## WHAT IS BEING ASKED
Look through the records below for the line holding "Implemented Scenarios". Write it out exactly, with each following line through the line holding "If the API is".

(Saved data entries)
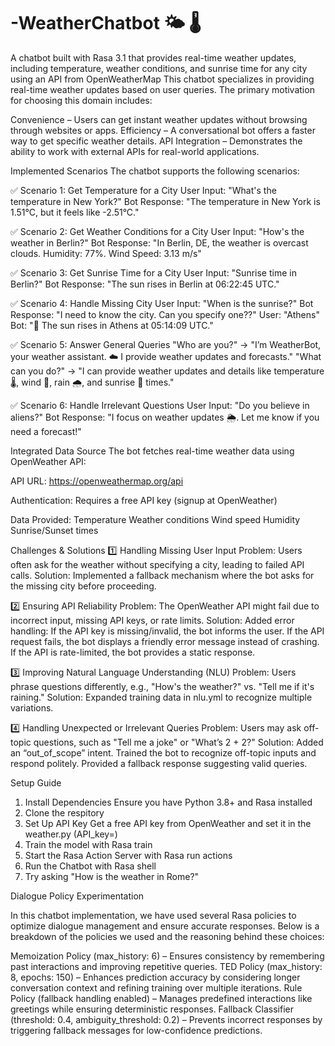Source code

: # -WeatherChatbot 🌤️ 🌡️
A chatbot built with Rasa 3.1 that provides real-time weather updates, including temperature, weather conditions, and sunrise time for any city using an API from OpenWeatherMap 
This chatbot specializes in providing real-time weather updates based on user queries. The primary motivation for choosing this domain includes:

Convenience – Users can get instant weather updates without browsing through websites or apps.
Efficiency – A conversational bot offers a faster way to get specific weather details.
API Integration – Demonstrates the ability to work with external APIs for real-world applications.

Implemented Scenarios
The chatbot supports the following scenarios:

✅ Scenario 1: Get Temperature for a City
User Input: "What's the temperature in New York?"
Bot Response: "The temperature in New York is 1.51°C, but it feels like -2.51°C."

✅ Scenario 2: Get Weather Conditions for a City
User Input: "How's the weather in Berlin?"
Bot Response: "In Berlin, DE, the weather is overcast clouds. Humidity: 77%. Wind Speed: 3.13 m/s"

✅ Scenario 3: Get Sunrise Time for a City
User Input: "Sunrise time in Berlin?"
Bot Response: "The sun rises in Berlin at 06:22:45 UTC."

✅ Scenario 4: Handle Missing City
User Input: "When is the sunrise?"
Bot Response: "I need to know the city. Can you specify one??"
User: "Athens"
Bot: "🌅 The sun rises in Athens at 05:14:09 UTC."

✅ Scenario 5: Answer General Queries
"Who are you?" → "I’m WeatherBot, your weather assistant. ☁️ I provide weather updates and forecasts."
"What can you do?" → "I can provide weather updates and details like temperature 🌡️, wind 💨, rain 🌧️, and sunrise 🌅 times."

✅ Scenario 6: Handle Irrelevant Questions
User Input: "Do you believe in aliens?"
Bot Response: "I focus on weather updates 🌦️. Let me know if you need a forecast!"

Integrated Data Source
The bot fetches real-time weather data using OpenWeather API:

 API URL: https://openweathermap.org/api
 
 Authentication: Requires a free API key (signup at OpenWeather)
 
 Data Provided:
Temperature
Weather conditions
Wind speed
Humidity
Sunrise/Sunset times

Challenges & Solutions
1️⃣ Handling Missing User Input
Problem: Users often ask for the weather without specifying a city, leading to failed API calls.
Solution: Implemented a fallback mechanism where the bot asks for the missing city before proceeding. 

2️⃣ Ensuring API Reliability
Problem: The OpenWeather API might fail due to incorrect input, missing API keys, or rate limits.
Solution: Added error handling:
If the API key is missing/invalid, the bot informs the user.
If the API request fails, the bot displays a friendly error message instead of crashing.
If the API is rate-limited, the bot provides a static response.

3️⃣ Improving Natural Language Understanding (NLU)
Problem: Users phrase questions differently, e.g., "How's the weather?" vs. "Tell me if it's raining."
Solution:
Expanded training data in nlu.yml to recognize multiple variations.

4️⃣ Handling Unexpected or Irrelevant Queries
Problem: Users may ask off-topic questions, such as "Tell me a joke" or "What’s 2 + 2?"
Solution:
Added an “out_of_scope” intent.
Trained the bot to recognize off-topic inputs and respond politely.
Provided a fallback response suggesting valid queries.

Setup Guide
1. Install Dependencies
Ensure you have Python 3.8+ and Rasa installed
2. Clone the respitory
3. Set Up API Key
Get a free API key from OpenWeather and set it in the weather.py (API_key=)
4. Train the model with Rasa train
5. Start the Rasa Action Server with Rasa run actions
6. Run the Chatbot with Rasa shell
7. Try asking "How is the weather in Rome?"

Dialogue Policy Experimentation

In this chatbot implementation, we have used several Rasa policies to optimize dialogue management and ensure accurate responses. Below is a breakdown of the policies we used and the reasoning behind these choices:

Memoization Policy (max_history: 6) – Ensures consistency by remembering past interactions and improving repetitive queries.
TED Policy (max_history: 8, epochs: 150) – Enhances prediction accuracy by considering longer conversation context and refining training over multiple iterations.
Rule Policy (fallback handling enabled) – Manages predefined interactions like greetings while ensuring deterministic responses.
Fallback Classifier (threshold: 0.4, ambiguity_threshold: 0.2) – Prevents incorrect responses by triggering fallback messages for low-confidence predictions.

## TASK RESULT
Implemented Scenarios
The chatbot supports the following scenarios:

✅ Scenario 1: Get Temperature for a City
User Input: "What's the temperature in New York?"
Bot Response: "The temperature in New York is 1.51°C, but it feels like -2.51°C."

✅ Scenario 2: Get Weather Conditions for a City
User Input: "How's the weather in Berlin?"
Bot Response: "In Berlin, DE, the weather is overcast clouds. Humidity: 77%. Wind Speed: 3.13 m/s"

✅ Scenario 3: Get Sunrise Time for a City
User Input: "Sunrise time in Berlin?"
Bot Response: "The sun rises in Berlin at 06:22:45 UTC."

✅ Scenario 4: Handle Missing City
User Input: "When is the sunrise?"
Bot Response: "I need to know the city. Can you specify one??"
User: "Athens"
Bot: "🌅 The sun rises in Athens at 05:14:09 UTC."

✅ Scenario 5: Answer General Queries
"Who are you?" → "I’m WeatherBot, your weather assistant. ☁️ I provide weather updates and forecasts."
"What can you do?" → "I can provide weather updates and details like temperature 🌡️, wind 💨, rain 🌧️, and sunrise 🌅 times."

✅ Scenario 6: Handle Irrelevant Questions
User Input: "Do you believe in aliens?"
Bot Response: "I focus on weather updates 🌦️. Let me know if you need a forecast!"

Integrated Data Source
The bot fetches real-time weather data using OpenWeather API:

 API URL: https://openweathermap.org/api
 
 Authentication: Requires a free API key (signup at OpenWeather)
 
 Data Provided:
Temperature
Weather conditions
Wind speed
Humidity
Sunrise/Sunset times

Challenges & Solutions
1️⃣ Handling Missing User Input
Problem: Users often ask for the weather without specifying a city, leading to failed API calls.
Solution: Implemented a fallback mechanism where the bot asks for the missing city before proceeding. 

2️⃣ Ensuring API Reliability
Problem: The OpenWeather API might fail due to incorrect input, missing API keys, or rate limits.
Solution: Added error handling:
If the API key is missing/invalid, the bot informs the user.
If the API request fails, the bot displays a friendly error message instead of crashing.
If the API is rate-limited, the bot provides a static response.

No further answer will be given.